■ **YOUR ASSIGNMENT**:
Output, exactly as written, the lines below from the one that has "- 🌱 I’m currently" through the one that has "FNR: 0.10702341137123746"; nothing else, and no pictures.
::: TASK INPUT :::
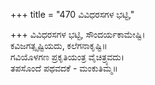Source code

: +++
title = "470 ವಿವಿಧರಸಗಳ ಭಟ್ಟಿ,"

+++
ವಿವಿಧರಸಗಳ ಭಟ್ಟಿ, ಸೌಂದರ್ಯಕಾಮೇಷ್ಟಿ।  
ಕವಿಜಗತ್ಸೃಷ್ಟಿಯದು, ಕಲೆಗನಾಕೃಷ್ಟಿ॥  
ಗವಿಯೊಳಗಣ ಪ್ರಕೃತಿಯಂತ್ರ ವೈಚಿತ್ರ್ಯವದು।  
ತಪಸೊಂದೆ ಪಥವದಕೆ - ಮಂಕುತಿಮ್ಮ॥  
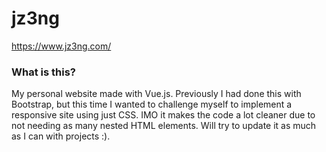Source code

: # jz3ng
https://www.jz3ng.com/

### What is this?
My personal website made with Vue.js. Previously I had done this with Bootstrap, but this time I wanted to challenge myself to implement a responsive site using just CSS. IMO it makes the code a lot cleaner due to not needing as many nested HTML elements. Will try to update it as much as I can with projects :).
:::
::: TASK INPUT :::
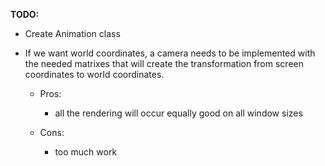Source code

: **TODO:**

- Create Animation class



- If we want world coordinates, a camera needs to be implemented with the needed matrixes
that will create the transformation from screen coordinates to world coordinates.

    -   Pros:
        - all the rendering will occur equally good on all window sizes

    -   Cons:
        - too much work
:::
::: TASK INPUT :::
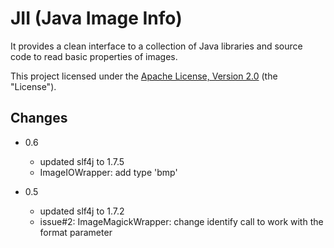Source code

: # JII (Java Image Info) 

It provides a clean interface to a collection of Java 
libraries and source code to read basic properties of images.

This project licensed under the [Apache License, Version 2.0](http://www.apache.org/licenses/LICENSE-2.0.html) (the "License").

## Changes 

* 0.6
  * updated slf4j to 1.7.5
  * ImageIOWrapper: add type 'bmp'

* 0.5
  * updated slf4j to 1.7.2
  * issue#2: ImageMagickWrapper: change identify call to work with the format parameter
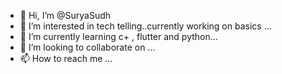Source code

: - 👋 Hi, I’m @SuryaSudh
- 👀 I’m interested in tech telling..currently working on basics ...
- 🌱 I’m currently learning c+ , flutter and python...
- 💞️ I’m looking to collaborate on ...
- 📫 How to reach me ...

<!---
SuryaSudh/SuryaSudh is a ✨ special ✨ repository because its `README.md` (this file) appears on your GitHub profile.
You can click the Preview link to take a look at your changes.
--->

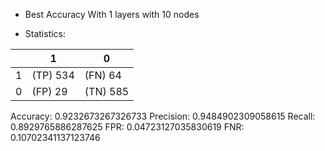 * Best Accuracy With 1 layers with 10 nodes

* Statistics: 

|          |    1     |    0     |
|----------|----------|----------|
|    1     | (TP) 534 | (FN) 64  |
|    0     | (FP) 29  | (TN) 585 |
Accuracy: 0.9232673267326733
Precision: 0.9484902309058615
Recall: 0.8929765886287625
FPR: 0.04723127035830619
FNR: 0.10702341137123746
:::
■ **FINISHED TASK**:
- 🌱 I’m currently learning c+ , flutter and python...
- 💞️ I’m looking to collaborate on ...
- 📫 How to reach me ...

<!---
SuryaSudh/SuryaSudh is a ✨ special ✨ repository because its `README.md` (this file) appears on your GitHub profile.
You can click the Preview link to take a look at your changes.
--->

 * Best Accuracy With 1 layers with 10 nodes

* Statistics: 

|          |    1     |    0     |
|----------|----------|----------|
|    1     | (TP) 534 | (FN) 64  |
|    0     | (FP) 29  | (TN) 585 |
Accuracy: 0.9232673267326733
Precision: 0.9484902309058615
Recall: 0.8929765886287625
FPR: 0.04723127035830619
FNR: 0.10702341137123746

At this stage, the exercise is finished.